• **The problem**:
In the material below, find the line with "Let $\bm x = \bm" and the line with "y_i^2 \geq 0\]", then output those two lines and every line between them, exactly.
****
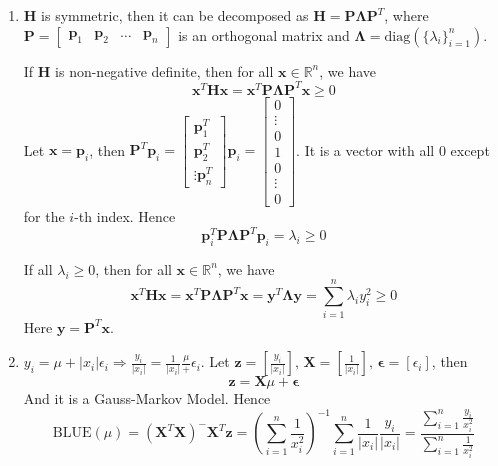 \documentclass{article}
\begin{document}
\begin{enumerate}[leftmargin = 0 em, label = \arabic*., font = \bfseries]
\begin{enumerate}
	      \end{enumerate}


	\item
	      $\bm H$ is symmetric, then it can be decomposed as $\bm H = \bm P \bm \Lambda \bm P^T$, where $\bm P = \begin{bmatrix}
			      \bm p_1 & \bm p_2 & \ldots & \bm p_n
		      \end{bmatrix}$ is an orthogonal matrix and $\bm \Lambda = \mathrm{diag}(\{\lambda_i\}_{i=1}^n)$.

	      If $\bm H$ is non-negative definite, then for all $\bm x \in \mathbb{R}^n$, we have
	      \[\bm x^T \bm H \bm x = \bm x^T \bm P \bm \Lambda \bm P^T \bm x \geq 0\]
	      Let $\bm x = \bm p_i$, then $\bm P^T \bm p_i = \begin{bmatrix}
			      \bm p_1^T \\
			      \bm p_2^T \\
			      \vdots
			      \bm p_n^T
		      \end{bmatrix} \bm p_i = \begin{bmatrix}
			      0      \\
			      \vdots \\
			      0      \\
			      1      \\
			      0      \\
			      \vdots \\
			      0
		      \end{bmatrix}$. It is a vector with all 0 except for the $i$-th index. Hence
	      \[\bm p_i^T \bm P \bm \Lambda \bm P^T \bm p_i = \lambda_i \geq 0\]

	      If all $\lambda_i \geq 0$, then for all $\bm x \in \mathbb{R}^n$, we have
	      \[\bm x^T \bm H \bm x = \bm x^T \bm P \bm \Lambda \bm P^T \bm x = \bm y^T \bm \Lambda \bm y = \sum_{i=1}^n \lambda_i y_i^2 \geq 0\]
	      Here $\bm y = \bm P^T \bm x$.


	\item
	      $y_i = \mu + |x_i| \epsilon_i \Rightarrow \frac{y_i}{|x_i|} = \frac{1}{|x_i|}\frac{\mu} + \epsilon_i$. Let $\bm z = \left[\frac{y_i}{|x_i|}\right],\, \bm X = \left[\frac{1}{|x_i|}\right] ,\, \bm \epsilon = \left[\epsilon_i\right]$, then
	      \[\bm z = \bm X \mu + \bm \epsilon\]
	      And it is a Gauss-Markov Model. Hence
	      \[\mathrm{BLUE}(\mu) = (\bm X^T \bm X)^- \bm X^T \bm z = \left(\sum_{i=1}^n \frac{1}{x_i^2}\right)^{-1} \sum_{i=1}^n \frac{1}{|x_i|} \frac{y_i}{|x_i|} = \frac{\sum_{i=1}^n \frac{y_i}{x_i^2}}{\sum_{i=1}^n{\frac{1}{x_i^2}}}\]


\end{enumerate}
\end{document}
****
• **Solved problem**:
	      Let $\bm x = \bm p_i$, then $\bm P^T \bm p_i = \begin{bmatrix}
			      \bm p_1^T \\
			      \bm p_2^T \\
			      \vdots
			      \bm p_n^T
		      \end{bmatrix} \bm p_i = \begin{bmatrix}
			      0      \\
			      \vdots \\
			      0      \\
			      1      \\
			      0      \\
			      \vdots \\
			      0
		      \end{bmatrix}$. It is a vector with all 0 except for the $i$-th index. Hence
	      \[\bm p_i^T \bm P \bm \Lambda \bm P^T \bm p_i = \lambda_i \geq 0\]

	      If all $\lambda_i \geq 0$, then for all $\bm x \in \mathbb{R}^n$, we have
	      \[\bm x^T \bm H \bm x = \bm x^T \bm P \bm \Lambda \bm P^T \bm x = \bm y^T \bm \Lambda \bm y = \sum_{i=1}^n \lambda_i y_i^2 \geq 0\]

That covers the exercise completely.